YOUR TASK.
For every entry, output the exact wording.

-*-*-

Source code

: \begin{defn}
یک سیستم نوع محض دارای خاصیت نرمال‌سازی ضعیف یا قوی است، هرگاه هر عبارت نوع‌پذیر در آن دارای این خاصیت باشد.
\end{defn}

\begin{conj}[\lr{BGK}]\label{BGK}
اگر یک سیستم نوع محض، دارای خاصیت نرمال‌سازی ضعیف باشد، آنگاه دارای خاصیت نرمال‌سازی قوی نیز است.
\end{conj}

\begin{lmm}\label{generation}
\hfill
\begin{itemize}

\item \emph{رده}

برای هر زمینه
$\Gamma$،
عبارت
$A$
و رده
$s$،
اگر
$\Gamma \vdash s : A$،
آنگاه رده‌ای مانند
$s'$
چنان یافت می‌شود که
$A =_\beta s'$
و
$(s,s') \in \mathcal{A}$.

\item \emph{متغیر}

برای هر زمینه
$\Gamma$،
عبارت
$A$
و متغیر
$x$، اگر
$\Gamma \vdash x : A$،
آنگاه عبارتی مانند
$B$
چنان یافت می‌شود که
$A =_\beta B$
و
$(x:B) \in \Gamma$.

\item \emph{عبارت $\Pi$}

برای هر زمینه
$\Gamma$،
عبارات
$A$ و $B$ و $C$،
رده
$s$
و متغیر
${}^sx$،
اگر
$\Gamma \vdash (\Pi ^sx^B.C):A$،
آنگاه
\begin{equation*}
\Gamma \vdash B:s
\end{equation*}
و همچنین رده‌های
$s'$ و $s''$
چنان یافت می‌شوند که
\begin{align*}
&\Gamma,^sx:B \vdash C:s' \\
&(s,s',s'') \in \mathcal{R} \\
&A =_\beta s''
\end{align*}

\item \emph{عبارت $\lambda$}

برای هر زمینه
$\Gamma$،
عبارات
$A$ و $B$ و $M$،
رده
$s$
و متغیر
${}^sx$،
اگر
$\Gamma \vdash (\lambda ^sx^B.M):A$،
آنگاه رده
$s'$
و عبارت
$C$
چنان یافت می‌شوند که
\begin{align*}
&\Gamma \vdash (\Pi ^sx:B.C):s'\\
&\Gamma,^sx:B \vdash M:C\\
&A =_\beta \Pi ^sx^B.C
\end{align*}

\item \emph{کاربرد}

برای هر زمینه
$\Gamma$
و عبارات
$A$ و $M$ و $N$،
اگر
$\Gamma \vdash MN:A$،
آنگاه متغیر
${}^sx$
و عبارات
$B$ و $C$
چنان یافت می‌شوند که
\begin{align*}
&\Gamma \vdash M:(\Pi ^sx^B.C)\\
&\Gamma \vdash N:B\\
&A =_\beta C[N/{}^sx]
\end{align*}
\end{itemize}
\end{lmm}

-*-*-

REPLY.
Source code

: \begin{defn}
یک سیستم نوع محض دارای خاصیت نرمال‌سازی ضعیف یا قوی است، هرگاه هر عبارت نوع‌پذیر در آن دارای این خاصیت باشد.
\end{defn}

\begin{conj}[\lr{BGK}]\label{BGK}
اگر یک سیستم نوع محض، دارای خاصیت نرمال‌سازی ضعیف باشد، آنگاه دارای خاصیت نرمال‌سازی قوی نیز است.
\end{conj}

\begin{lmm}\label{generation}
\hfill
\begin{itemize}

\item \emph{رده}

برای هر زمینه
$\Gamma$،
عبارت
$A$
و رده
$s$،
اگر
$\Gamma \vdash s : A$،
آنگاه رده‌ای مانند
$s'$
چنان یافت می‌شود که
$A =_\beta s'$
و
$(s,s') \in \mathcal{A}$.

\item \emph{متغیر}

برای هر زمینه
$\Gamma$،
عبارت
$A$
و متغیر
$x$، اگر
$\Gamma \vdash x : A$،
آنگاه عبارتی مانند
$B$
چنان یافت می‌شود که
$A =_\beta B$
و
$(x:B) \in \Gamma$.

\item \emph{عبارت $\Pi$}

برای هر زمینه
$\Gamma$،
عبارات
$A$ و $B$ و $C$،
رده
$s$
و متغیر
${}^sx$،
اگر
$\Gamma \vdash (\Pi ^sx^B.C):A$،
آنگاه
\begin{equation*}
\Gamma \vdash B:s
\end{equation*}
و همچنین رده‌های
$s'$ و $s''$
چنان یافت می‌شوند که
\begin{align*}
&\Gamma,^sx:B \vdash C:s' \\
&(s,s',s'') \in \mathcal{R} \\
&A =_\beta s''
\end{align*}

\item \emph{عبارت $\lambda$}

برای هر زمینه
$\Gamma$،
عبارات
$A$ و $B$ و $M$،
رده
$s$
و متغیر
${}^sx$،
اگر
$\Gamma \vdash (\lambda ^sx^B.M):A$،
آنگاه رده
$s'$
و عبارت
$C$
چنان یافت می‌شوند که
\begin{align*}
&\Gamma \vdash (\Pi ^sx:B.C):s'\\
&\Gamma,^sx:B \vdash M:C\\
&A =_\beta \Pi ^sx^B.C
\end{align*}

\item \emph{کاربرد}

برای هر زمینه
$\Gamma$
و عبارات
$A$ و $M$ و $N$،
اگر
$\Gamma \vdash MN:A$،
آنگاه متغیر
${}^sx$
و عبارات
$B$ و $C$
چنان یافت می‌شوند که
\begin{align*}
&\Gamma \vdash M:(\Pi ^sx^B.C)\\
&\Gamma \vdash N:B\\
&A =_\beta C[N/{}^sx]
\end{align*}
\end{itemize}
\end{lmm}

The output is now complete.